Problem to solve
Given the records below, pull every line with the word "right" into the answer.

****************************************

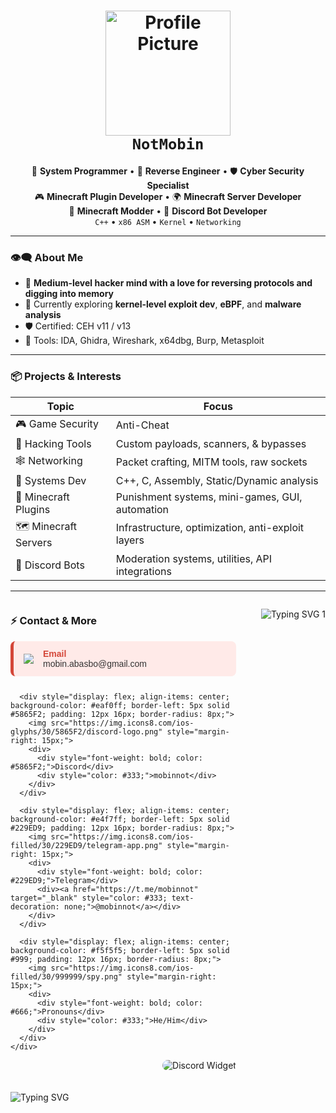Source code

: <h1 align="center">
  <img src="https://i.pinimg.com/736x/69/72/ff/6972ff594cce4bc0113ece46510a9749.jpg" width="200px" alt="Profile Picture"><br>
  <b><code>NotMobin</code></b>
</h1>

<p align="center">
  🧠 <b>System Programmer</b> • 🧩 <b>Reverse Engineer</b> • 🛡️ <b>Cyber Security Specialist</b><br>
  🎮 <b>Minecraft Plugin Developer</b> • 🌍 <b>Minecraft Server Developer</b><br>
  🔧 <b>Minecraft Modder</b> • 🤖 <b>Discord Bot Developer</b><br>
  <code>C++</code> • <code>x86 ASM</code> • <code>Kernel</code> • <code>Networking</code>
</p>

<hr>

### 👁️‍🗨️ About Me

- 🔬 **Medium-level hacker mind with a love for reversing protocols and digging into memory**
- 🌱 Currently exploring **kernel-level exploit dev**, **eBPF**, and **malware analysis**
- 🛡️ Certified: CEH v11 / v13
- 🔧 Tools: IDA, Ghidra, Wireshark, x64dbg, Burp, Metasploit

---

### 📦 Projects & Interests

| Topic                   | Focus                                              |
|-------------------------|---------------------------------------------------|
| 🎮 Game Security        | Anti-Cheat                                         |
| 🔐 Hacking Tools        | Custom payloads, scanners, & bypasses              |
| 🕸️ Networking           | Packet crafting, MITM tools, raw sockets           |
| 🧬 Systems Dev           | C++, C, Assembly, Static/Dynamic analysis          |
| 🧱 Minecraft Plugins     | Punishment systems, mini-games, GUI, automation    |
| 🗺️ Minecraft Servers     | Infrastructure, optimization, anti-exploit layers  |
| 🧠 Discord Bots         | Moderation systems, utilities, API integrations    |

---

<div style="display: flex; flex-wrap: wrap; gap: 20px; justify-content: space-between; align-items: flex-start;">
  <div style="flex: 1; min-width: 280px;">
    <h3>⚡ Contact & More</h3>
    <div style="display: flex; flex-direction: column; gap: 12px; font-family: sans-serif;">
      <div style="display: flex; align-items: center; background-color: #ffeae8; border-left: 5px solid #D44638; padding: 12px 16px; border-radius: 8px;">
        <img src="https://img.icons8.com/ios-filled/30/D44638/gmail.png" style="margin-right: 15px;">
        <div>
          <div style="font-weight: bold; color: #D44638;">Email</div>
          <div style="color: #333;">mobin.abasbo@gmail.com</div>
        </div>
      </div>

      <div style="display: flex; align-items: center; background-color: #eaf0ff; border-left: 5px solid #5865F2; padding: 12px 16px; border-radius: 8px;">
        <img src="https://img.icons8.com/ios-glyphs/30/5865F2/discord-logo.png" style="margin-right: 15px;">
        <div>
          <div style="font-weight: bold; color: #5865F2;">Discord</div>
          <div style="color: #333;">mobinnot</div>
        </div>
      </div>

      <div style="display: flex; align-items: center; background-color: #e4f7ff; border-left: 5px solid #229ED9; padding: 12px 16px; border-radius: 8px;">
        <img src="https://img.icons8.com/ios-filled/30/229ED9/telegram-app.png" style="margin-right: 15px;">
        <div>
          <div style="font-weight: bold; color: #229ED9;">Telegram</div>
          <div><a href="https://t.me/mobinnot" target="_blank" style="color: #333; text-decoration: none;">@mobinnot</a></div>
        </div>
      </div>

      <div style="display: flex; align-items: center; background-color: #f5f5f5; border-left: 5px solid #999; padding: 12px 16px; border-radius: 8px;">
        <img src="https://img.icons8.com/ios-filled/30/999999/spy.png" style="margin-right: 15px;">
        <div>
          <div style="font-weight: bold; color: #666;">Pronouns</div>
          <div style="color: #333;">He/Him</div>
        </div>
      </div>
    </div>
  </div>

  <div style="flex: 1; min-width: 300px; text-align: right;">
    <img src="https://discord.c99.nl/widget/theme-1/335847967938445323.png" alt="Discord Widget" style="max-width: 320px; border-radius: 10px;">
  </div>
</div>

---

<p align="center">
  <img src="https://readme-typing-svg.demolab.com/?lines=Network+Security+Engineer;Advanced+IT+Specialist;C%2B%2B+Developer;Minecraft+Plugin+Dev;Discord+Bot+Developer&font=Fira+Code&center=true&width=600&height=50&duration=3000&pause=1000&color=00FFAA" alt="Typing SVG 1"/>
</p>

<p align="center">
  <img src="https://readme-typing-svg.demolab.com/?lines=The+Bird+of+Hermes+is+My+Name;Eating+My+Wings+to+Make+Me+Tame&font=Fira+Code&center=true&width=600&height=50&duration=3000&pause=1000&color=FF0000" alt="Typing SVG"/>
</p>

****************************************

Output for this task
        <img src="https://img.icons8.com/ios-filled/30/D44638/gmail.png" style="margin-right: 15px;">
        <img src="https://img.icons8.com/ios-glyphs/30/5865F2/discord-logo.png" style="margin-right: 15px;">
        <img src="https://img.icons8.com/ios-filled/30/229ED9/telegram-app.png" style="margin-right: 15px;">
        <img src="https://img.icons8.com/ios-filled/30/999999/spy.png" style="margin-right: 15px;">
  <div style="flex: 1; min-width: 300px; text-align: right;">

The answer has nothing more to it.